Start of Given records

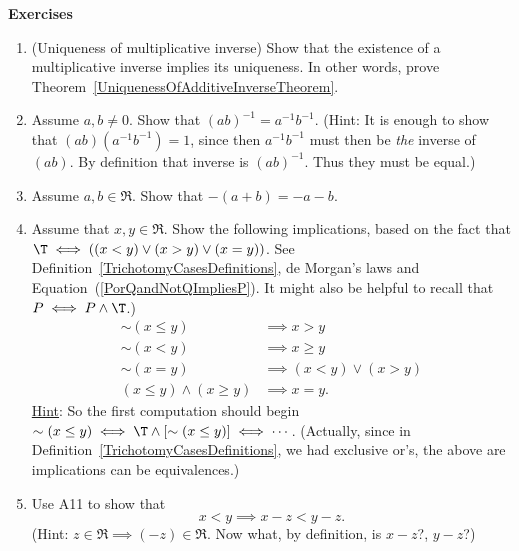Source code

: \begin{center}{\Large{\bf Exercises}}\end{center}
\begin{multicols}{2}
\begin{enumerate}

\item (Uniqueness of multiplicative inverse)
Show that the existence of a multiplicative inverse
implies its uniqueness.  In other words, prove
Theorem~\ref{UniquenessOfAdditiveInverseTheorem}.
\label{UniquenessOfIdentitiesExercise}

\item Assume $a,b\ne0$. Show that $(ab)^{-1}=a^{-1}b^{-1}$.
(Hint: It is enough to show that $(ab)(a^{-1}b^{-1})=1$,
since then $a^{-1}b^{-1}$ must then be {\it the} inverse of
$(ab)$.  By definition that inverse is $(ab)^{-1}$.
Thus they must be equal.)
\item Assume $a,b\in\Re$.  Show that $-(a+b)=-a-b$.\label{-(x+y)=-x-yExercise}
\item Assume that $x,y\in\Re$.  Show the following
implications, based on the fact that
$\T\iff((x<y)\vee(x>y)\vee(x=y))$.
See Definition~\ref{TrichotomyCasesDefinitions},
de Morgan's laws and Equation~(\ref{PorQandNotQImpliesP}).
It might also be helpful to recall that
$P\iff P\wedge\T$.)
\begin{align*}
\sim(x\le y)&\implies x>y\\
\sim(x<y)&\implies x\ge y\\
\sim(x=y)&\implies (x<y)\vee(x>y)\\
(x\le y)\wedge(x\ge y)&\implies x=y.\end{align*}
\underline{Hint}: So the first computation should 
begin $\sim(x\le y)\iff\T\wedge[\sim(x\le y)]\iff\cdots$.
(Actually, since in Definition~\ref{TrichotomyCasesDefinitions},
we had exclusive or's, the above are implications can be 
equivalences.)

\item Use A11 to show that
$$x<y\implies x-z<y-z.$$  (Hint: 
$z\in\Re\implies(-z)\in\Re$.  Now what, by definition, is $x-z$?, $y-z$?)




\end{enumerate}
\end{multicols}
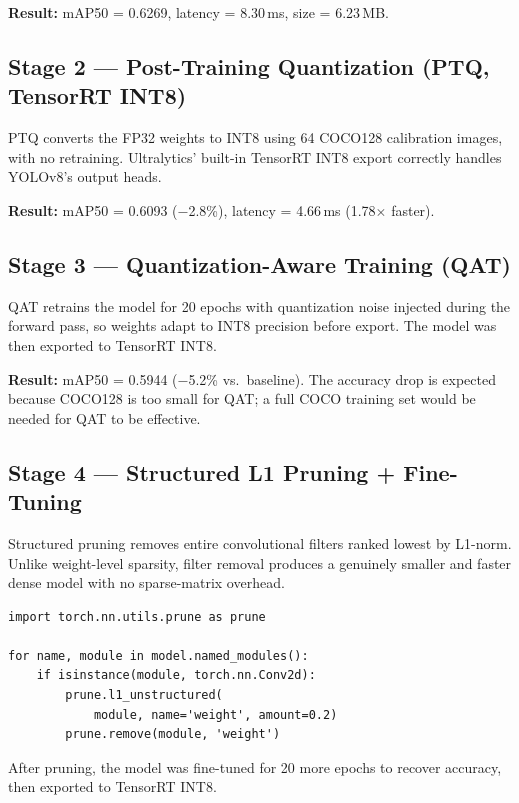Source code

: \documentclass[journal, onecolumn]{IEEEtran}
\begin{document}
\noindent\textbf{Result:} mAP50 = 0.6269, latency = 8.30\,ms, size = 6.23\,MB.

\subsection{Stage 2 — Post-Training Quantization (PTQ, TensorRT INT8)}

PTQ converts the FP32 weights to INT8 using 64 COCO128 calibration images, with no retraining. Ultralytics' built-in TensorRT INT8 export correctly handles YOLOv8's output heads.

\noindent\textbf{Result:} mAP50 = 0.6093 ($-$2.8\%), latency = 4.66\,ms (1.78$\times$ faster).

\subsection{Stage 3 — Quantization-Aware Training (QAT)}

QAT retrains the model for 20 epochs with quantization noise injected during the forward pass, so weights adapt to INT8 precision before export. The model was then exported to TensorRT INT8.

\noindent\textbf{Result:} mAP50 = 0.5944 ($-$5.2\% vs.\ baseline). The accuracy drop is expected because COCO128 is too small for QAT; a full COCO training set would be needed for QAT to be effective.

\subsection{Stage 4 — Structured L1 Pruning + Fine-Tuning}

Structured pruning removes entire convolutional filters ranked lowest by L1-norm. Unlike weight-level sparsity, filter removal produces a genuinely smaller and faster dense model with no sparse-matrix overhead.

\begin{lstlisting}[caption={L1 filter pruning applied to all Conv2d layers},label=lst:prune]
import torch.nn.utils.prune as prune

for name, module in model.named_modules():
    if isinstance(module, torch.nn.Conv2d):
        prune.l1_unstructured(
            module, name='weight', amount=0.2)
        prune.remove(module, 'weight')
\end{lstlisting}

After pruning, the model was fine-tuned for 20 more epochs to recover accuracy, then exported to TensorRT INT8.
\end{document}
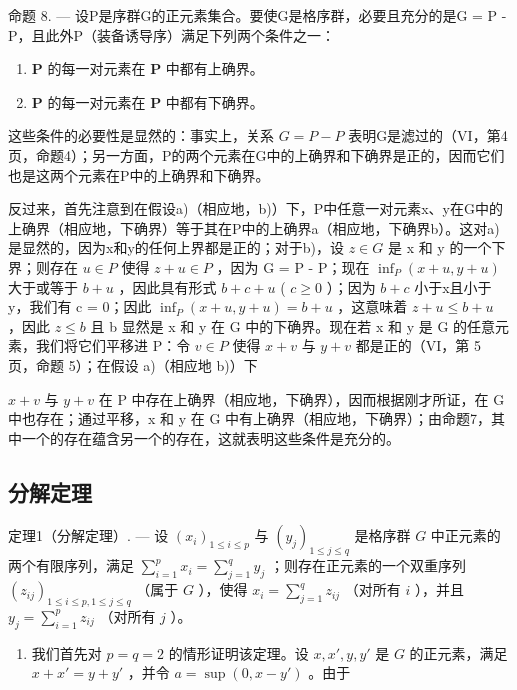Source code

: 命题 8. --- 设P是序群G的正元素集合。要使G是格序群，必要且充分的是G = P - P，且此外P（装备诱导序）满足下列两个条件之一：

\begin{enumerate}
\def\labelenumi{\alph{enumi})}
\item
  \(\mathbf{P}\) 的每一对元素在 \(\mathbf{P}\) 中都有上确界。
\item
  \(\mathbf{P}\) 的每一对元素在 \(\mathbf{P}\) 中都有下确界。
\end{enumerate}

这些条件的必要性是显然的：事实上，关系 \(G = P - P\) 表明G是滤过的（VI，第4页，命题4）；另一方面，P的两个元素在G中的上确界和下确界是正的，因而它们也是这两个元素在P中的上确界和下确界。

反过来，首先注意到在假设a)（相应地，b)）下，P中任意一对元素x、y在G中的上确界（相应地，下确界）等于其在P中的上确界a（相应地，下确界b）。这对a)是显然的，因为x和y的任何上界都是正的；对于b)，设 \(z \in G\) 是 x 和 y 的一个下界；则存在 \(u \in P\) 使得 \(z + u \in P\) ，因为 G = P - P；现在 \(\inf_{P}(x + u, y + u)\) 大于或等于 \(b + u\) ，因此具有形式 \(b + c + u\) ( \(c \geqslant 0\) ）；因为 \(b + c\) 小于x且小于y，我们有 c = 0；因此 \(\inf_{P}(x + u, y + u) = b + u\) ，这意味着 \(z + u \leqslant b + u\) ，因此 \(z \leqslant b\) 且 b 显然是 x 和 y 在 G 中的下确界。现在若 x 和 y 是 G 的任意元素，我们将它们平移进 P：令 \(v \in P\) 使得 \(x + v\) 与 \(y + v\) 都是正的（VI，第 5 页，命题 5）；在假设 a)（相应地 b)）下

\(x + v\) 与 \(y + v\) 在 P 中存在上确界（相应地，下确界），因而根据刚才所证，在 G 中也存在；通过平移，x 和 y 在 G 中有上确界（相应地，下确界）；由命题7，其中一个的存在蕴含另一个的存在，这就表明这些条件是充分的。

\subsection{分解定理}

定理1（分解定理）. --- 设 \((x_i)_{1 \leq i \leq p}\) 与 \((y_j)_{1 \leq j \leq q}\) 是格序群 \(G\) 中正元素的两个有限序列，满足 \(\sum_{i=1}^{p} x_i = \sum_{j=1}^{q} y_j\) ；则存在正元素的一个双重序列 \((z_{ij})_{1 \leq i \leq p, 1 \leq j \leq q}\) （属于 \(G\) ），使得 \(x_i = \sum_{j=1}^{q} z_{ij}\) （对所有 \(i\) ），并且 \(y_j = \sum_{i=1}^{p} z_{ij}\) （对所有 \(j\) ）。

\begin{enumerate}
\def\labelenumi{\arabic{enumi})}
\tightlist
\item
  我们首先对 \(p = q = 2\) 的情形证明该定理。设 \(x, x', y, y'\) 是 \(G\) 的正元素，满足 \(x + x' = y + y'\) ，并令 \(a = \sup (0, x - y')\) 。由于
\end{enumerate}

End of Given records

- Task brief:
Reply with nothing but the number of lines in the data above that contain "weights".

- Exercise response:
2